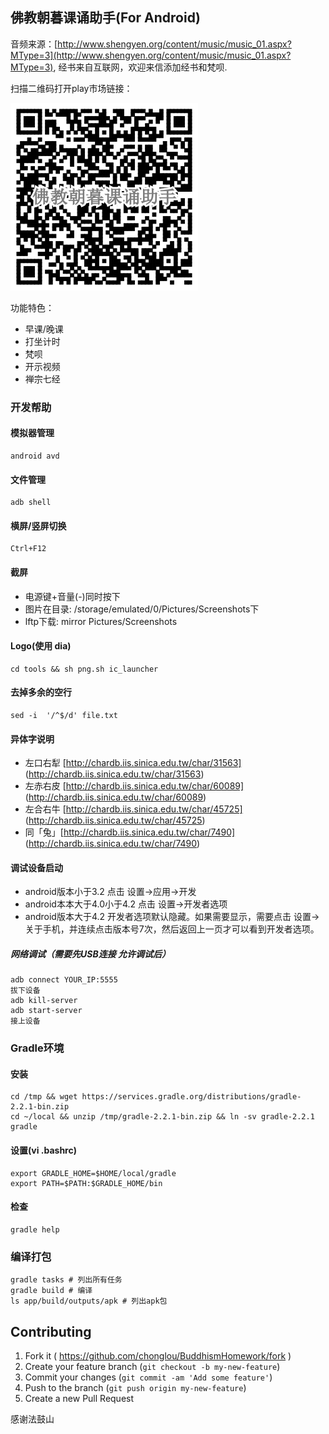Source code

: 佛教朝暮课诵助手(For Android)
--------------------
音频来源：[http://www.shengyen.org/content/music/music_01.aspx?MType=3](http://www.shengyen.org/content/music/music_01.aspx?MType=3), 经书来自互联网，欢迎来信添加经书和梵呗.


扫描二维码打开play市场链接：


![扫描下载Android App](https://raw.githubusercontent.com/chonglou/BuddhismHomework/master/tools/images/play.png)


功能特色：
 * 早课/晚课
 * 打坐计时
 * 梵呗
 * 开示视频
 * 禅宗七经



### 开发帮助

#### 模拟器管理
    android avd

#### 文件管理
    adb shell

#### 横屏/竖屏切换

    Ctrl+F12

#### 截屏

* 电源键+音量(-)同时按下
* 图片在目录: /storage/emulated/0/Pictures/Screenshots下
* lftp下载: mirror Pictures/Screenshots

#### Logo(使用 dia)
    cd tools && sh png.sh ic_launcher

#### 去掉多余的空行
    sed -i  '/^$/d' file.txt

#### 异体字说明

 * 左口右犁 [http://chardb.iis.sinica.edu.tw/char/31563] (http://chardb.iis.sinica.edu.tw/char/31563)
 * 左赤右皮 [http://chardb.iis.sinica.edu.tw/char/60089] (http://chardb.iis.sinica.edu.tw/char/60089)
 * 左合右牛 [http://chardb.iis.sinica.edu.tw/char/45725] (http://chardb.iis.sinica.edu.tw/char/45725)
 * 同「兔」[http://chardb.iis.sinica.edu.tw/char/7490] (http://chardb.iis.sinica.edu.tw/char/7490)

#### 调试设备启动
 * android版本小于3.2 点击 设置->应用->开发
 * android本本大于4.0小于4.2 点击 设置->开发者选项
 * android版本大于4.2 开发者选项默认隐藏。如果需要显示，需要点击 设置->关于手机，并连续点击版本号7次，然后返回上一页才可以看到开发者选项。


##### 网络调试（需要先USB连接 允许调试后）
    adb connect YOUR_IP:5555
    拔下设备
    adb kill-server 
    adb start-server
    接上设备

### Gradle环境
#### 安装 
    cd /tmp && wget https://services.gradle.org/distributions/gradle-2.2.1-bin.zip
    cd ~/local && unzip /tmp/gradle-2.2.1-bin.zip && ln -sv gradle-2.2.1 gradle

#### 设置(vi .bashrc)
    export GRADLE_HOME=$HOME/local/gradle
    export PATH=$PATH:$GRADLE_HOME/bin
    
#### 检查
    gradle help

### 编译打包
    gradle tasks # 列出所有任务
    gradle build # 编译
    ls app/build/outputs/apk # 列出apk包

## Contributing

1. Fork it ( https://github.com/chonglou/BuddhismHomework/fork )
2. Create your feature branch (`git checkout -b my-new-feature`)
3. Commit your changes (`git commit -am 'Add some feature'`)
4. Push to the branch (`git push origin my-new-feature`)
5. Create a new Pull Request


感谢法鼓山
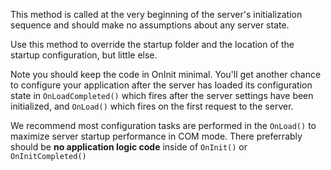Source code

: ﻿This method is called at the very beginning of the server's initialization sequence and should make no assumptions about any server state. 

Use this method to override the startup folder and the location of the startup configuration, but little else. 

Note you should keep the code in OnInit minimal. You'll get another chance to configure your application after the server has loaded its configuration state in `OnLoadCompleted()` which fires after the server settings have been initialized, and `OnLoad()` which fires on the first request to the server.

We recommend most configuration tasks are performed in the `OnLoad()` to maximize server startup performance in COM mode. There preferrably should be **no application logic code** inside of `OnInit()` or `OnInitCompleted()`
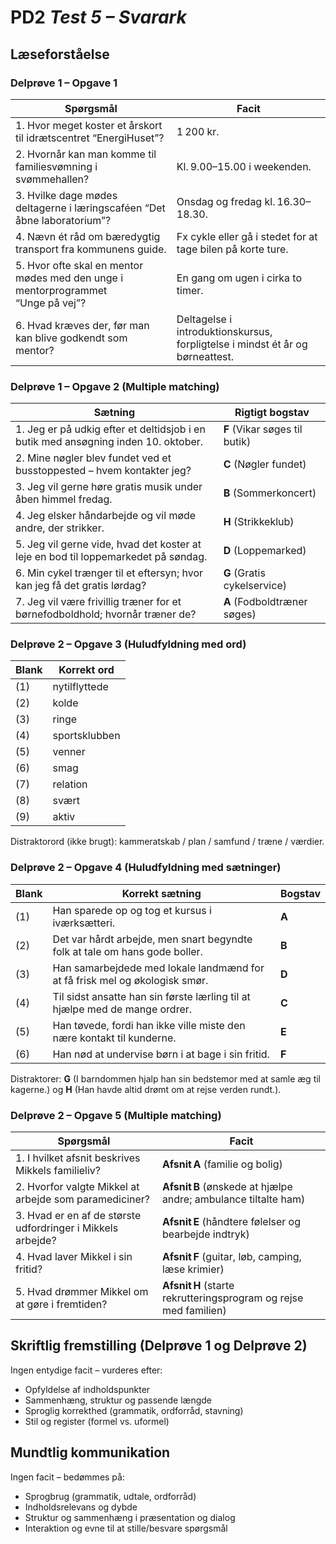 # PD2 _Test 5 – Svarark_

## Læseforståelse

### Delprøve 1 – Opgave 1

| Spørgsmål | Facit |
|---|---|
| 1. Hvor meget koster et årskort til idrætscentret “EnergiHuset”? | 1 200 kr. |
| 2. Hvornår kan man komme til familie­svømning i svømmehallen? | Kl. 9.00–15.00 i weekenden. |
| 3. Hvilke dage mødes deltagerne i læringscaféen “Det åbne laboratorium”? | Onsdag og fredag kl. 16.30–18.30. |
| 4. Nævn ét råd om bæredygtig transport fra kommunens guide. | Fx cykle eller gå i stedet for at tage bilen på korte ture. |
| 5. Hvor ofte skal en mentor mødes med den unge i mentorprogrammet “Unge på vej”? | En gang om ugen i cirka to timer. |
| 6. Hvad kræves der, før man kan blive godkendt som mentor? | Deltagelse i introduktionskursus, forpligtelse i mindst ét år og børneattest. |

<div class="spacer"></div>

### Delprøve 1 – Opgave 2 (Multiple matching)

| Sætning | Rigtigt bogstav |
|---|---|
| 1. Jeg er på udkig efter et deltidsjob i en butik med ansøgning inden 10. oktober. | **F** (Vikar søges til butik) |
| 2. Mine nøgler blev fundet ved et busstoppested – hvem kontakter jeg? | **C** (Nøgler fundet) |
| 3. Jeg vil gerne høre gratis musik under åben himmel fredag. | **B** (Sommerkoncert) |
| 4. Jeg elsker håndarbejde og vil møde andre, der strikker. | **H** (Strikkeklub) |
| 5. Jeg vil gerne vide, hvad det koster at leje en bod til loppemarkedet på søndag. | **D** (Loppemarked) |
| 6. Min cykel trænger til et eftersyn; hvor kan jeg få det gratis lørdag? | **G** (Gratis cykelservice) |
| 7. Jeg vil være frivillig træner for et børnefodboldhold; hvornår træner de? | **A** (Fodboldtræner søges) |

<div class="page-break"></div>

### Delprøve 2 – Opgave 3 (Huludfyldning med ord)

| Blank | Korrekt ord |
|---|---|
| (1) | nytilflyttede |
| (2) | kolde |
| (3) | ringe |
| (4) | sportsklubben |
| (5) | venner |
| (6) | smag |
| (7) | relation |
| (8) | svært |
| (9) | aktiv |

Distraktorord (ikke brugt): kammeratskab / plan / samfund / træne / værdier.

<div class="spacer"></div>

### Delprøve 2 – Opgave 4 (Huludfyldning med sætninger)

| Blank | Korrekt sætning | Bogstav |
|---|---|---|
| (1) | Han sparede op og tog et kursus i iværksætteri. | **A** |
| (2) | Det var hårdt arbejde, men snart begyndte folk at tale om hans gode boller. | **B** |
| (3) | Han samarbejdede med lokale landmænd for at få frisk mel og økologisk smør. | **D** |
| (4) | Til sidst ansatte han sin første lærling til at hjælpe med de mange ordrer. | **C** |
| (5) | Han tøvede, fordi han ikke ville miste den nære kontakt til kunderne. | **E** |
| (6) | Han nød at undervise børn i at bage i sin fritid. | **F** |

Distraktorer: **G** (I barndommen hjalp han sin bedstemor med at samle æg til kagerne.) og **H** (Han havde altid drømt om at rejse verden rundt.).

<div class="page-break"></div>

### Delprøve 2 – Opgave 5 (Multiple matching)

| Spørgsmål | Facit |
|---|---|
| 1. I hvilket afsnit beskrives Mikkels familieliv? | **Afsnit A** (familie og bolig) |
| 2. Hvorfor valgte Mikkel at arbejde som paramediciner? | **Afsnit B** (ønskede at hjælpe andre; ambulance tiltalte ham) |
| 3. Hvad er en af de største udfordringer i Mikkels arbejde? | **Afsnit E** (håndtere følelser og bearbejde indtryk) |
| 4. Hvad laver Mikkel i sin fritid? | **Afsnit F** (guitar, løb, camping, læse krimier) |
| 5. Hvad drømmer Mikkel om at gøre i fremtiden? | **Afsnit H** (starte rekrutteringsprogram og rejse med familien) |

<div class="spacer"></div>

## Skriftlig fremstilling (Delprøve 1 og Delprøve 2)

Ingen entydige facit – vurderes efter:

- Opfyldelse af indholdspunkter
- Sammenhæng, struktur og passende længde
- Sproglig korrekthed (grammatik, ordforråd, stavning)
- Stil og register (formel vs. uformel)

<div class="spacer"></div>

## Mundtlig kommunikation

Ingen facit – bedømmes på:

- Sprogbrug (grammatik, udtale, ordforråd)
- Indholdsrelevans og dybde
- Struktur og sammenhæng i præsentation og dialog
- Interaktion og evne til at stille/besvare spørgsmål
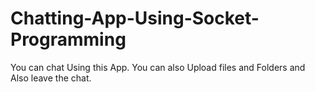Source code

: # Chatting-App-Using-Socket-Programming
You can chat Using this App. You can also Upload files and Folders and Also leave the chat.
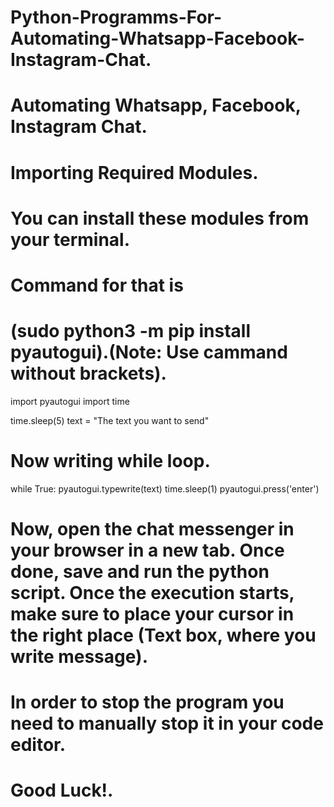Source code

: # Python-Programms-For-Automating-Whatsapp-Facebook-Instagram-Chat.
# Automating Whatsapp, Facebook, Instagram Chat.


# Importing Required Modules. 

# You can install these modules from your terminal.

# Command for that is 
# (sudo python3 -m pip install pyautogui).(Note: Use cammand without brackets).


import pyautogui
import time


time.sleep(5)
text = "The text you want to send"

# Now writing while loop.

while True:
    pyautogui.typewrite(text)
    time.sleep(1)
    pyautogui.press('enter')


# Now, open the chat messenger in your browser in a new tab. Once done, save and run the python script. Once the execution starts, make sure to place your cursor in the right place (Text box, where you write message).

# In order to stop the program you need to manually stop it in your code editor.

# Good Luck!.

::::

§ **INSTRUCTIONS FOR THE TASK**: Find and copy each line of the material that holds the word "make".

§ **EXERCISE ANSWER**:
: ﻿This method is called at the very beginning of the server's initialization sequence and should make no assumptions about any server state. 
# Now, open the chat messenger in your browser in a new tab. Once done, save and run the python script. Once the execution starts, make sure to place your cursor in the right place (Text box, where you write message).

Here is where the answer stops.